Simplex Solver is very inaccurate on a large problem, even a very low value for epsilon

Key: MATH390
URL: https://issues.apache.org/jira/browse/MATH390
Project: Commons Math
Issue Type: Bug
Affects Versions: 2.1
Environment: Windows Vista Enterprise
Runtime:
java version "1.6.0_20"
Java(TM) SE Runtime Environment (build 1.6.0_20b02)
Java HotSpot(TM) Client VM (build 16.3b01, mixed mode, sharing)
Compiler:
javac 1.6.0_13
Reporter: Paul Bouman
I'm currently playing with a program for solving a rather simple chess puzzle. The goal is
to place 12 knights on a 8x8 board, such that each field is either attacked by a knight, or
contains a knight. To solve this problem (and different variants) I want to use a handcrafted
Branch and Bound algorithm that uses Linear Programming to calculate an upperbound on the
number of fields that can be covered by a certain amount of knights.
The idea is to create variables for each field that has to be covered, and to create variables
for each field to contain a knight. A cover variable can only become positive if a corresponding
knight variable for an adjacent field is also positive, there is a limit to the amount of
knights we may place (so the sum of all knight variables cannot be larger than 12) and the
cover variables cannot be larger than one. Also, only the cover variables have a coefficient
of one in the objective function, all other variables have zero. Because we want to cover
the entire board our goal will be to maximize the objective function, since we want to maximize
the number of fields that are covered.
Since a basic chessboard has 64 fields and since it is possible to cover the chessboard with
12 knights, we know there is an integer solution that has value 64. Since we are solving a
relaxed variant of the problem, the value should be at least 64. However, when I use the Simplex
Solver, I get a value of around 58.6, which is much too low. Even when I relax the constraints
in such a fashion that 64 knights may be placed on the board, the solution value remains the
same.

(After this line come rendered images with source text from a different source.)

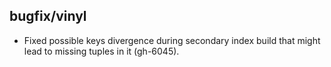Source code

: ## bugfix/vinyl

* Fixed possible keys divergence during secondary index build that might
  lead to missing tuples in it (gh-6045).
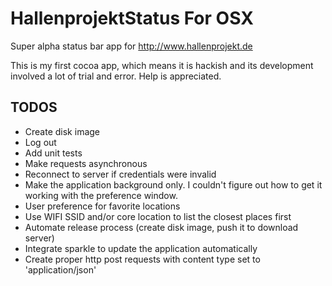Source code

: # HallenprojektStatus For OSX

Super alpha status bar app for http://www.hallenprojekt.de

This is my first cocoa app, which means it is hackish and its development involved a lot of trial and error. Help is appreciated.

## TODOS

* Create disk image
* Log out
* Add unit tests
* Make requests asynchronous
* Reconnect to server if credentials were invalid
* Make the application background only. I couldn't figure out how to get it working
  with the preference window.
* User preference for favorite locations
* Use WIFI SSID and/or core location to list the closest places first
* Automate release process (create disk image, push it to download server)
* Integrate sparkle to update the application automatically
* Create proper http post requests with content type set to 'application/json'

[hallenprojekt.de]: http://www.hallenprojekt.de
[couchdb]: http://couchdb.apache.org
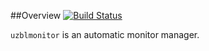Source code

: ##Overview
[![Build Status](https://travis-ci.org/patricklucas/puppet-uzblmonitor.png)](https://travis-ci.org/patricklucas/puppet-uzblmonitor)

`uzblmonitor` is an automatic monitor manager.

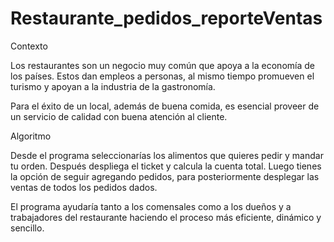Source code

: # Restaurante_pedidos_reporteVentas

Contexto

Los restaurantes son un negocio muy común que apoya a la economía de los países. Estos dan empleos a personas, al mismo tiempo promueven el turismo y apoyan a la industria de la gastronomía.

Para el éxito de un local, además de buena comida, es esencial proveer de un servicio de calidad con buena atención al cliente.

Algoritmo

Desde el programa seleccionarías los alimentos que quieres pedir y mandar tu orden. Después despliega el ticket y calcula la cuenta total. Luego tienes la opción de seguir agregando pedidos, para posteriormente desplegar las ventas de todos los pedidos dados. 

El programa ayudaría tanto a los comensales como a los dueños y a trabajadores del restaurante haciendo el proceso más eficiente, dinámico y sencillo.
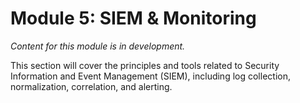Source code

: # Module 5: SIEM & Monitoring

*Content for this module is in development.*

This section will cover the principles and tools related to Security Information and Event Management (SIEM), including log collection, normalization, correlation, and alerting.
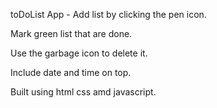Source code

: toDoList App -
Add list by clicking the pen icon.

Mark green list that are done.

Use the garbage icon to delete it.

Include date and time on top.

Built using html css amd javascript.
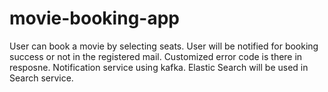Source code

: # movie-booking-app

User can book a movie by selecting seats. 
User will be notified for booking success or not in the registered mail. 
Customized error code is there in resposne. 
Notification service using kafka. 
Elastic Search will be used in Search service.
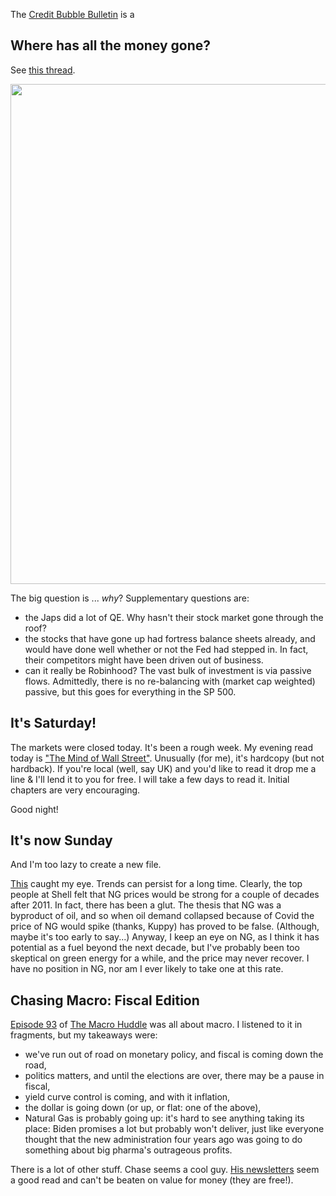 

The [Credit Bubble Bulletin](http://creditbubblebulletin.blogspot.com/2020/08/weekly-commentary-moral-hazard-quagmire.html?utm_source=feedburner&utm_medium=email&utm_campaign=Feed%3A+blogspot%2FvOLVyH+%28++Credit+Bubble+Bulletin%29) is a 

## Where has all the money gone?

See [this thread](https://twitter.com/iv_technicals/status/1297110841586835456).

<img src="https://pbs.twimg.com/media/EgBDVYwXgAAHNuB?format=png&name=900x900" width=800>

The big question is ... *why*?
Supplementary questions are:

* the Japs did a lot of QE. Why hasn't their stock market gone through the roof?
* the stocks that have gone up had fortress balance sheets already, and would have done well whether or not the Fed had stepped in. In fact, their competitors might have been driven out of business. 
* can it really be Robinhood? The vast bulk of investment is via passive flows. Admittedly, there is no re-balancing with (market cap weighted) passive, but this goes for everything in the SP 500.


## It's Saturday!

The markets were closed today. 
It's been a rough week.
My evening read today is ["The Mind of Wall Street"](https://www.bookfinder.com/search/?author=levy+&title=mind+of+wall+street&lang=en&isbn=&destination=gb&currency=GBP&mode=basic&st=sr&ac=qr). 
Unusually (for me), it's hardcopy (but not hardback). If you're local (well, say UK) and you'd like to read it drop me a line & I'll lend it to you for free. I will take a few days to read it. Initial chapters are very encouraging.

Good night!

## It's now Sunday

And I'm too lazy to create a new file. 

[This](https://wolfstreet.com/2020/08/21/shells-new-12-17-billion-largest-ever-floating-facility-shut-down-months-after-shipping-first-lng-cargo-made-uneconomical-by-long-plunge-of-lng-prices/) caught my eye.
Trends can persist for a long time. Clearly, the top people at Shell felt that NG prices would be strong for a couple of decades after 2011. 
In fact, there has been a glut. 
The thesis that NG was a byproduct of oil, and so when oil demand collapsed because of Covid the price of NG would spike (thanks, Kuppy) has proved to be false. (Although, maybe it's too early to say...)
Anyway, I keep an eye on NG, as I think it has potential as a fuel beyond the next decade,
but I've probably been too skeptical on green energy for a while, and the price may never recover.
I have no position in NG, nor am I ever likely to take one at this rate.

## Chasing Macro: Fiscal Edition

[Episode 93](https://www.youtube.com/watch?v=4MzxZu-KTrc) of [The Macro Huddle](https://markethuddle.com/) was all about macro.
I listened to it in fragments, but my takeaways were:

* we've run out of road on monetary policy, and fiscal is coming down the road,
* politics matters, and until the elections are over, there may be a pause in fiscal,
* yield curve control is coming, and with it inflation,
* the dollar is going down (or up, or flat: one of the above),
* Natural Gas is probably going up: it's hard to see anything taking its place: Biden promises a lot but probably won't deliver, just like everyone thought that the new administration four years ago was going to do something about big pharma's outrageous profits.

There is a lot of other stuff. Chase seems a cool guy. [His newsletters](https://www.pineconemacro.com/white-mountain-letter.html) seem a good read and can't be beaten on value for money (they are free!).

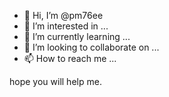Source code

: - 👋 Hi, I’m @pm76ee
- 👀 I’m interested in ...
- 🌱 I’m currently learning ...
- 💞️ I’m looking to collaborate on ...
- 📫 How to reach me ...

<!---
pm76ee/pm76ee is a ✨ special ✨ repository because its `README.md` (this file) appears on your GitHub profile.
You can click the Preview link to take a look at your changes.
--->
hope you will help me.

I've lowered the value of epsilon as much as I can and it still gives the incorrect
value. What makes it worse is that the calculation is totally useless as an upperbound (if
the value would have been around 70, it would have been an upperbound at least).
I've heard that using the revised simplex method is a lot better with respect to stacked errors,
so I am not sure this is really a bug, or just a problem that arises when the two phase simplex
method is used for large problems.
I will try to attach a code example that implements the problem (but possibly isn't that readable).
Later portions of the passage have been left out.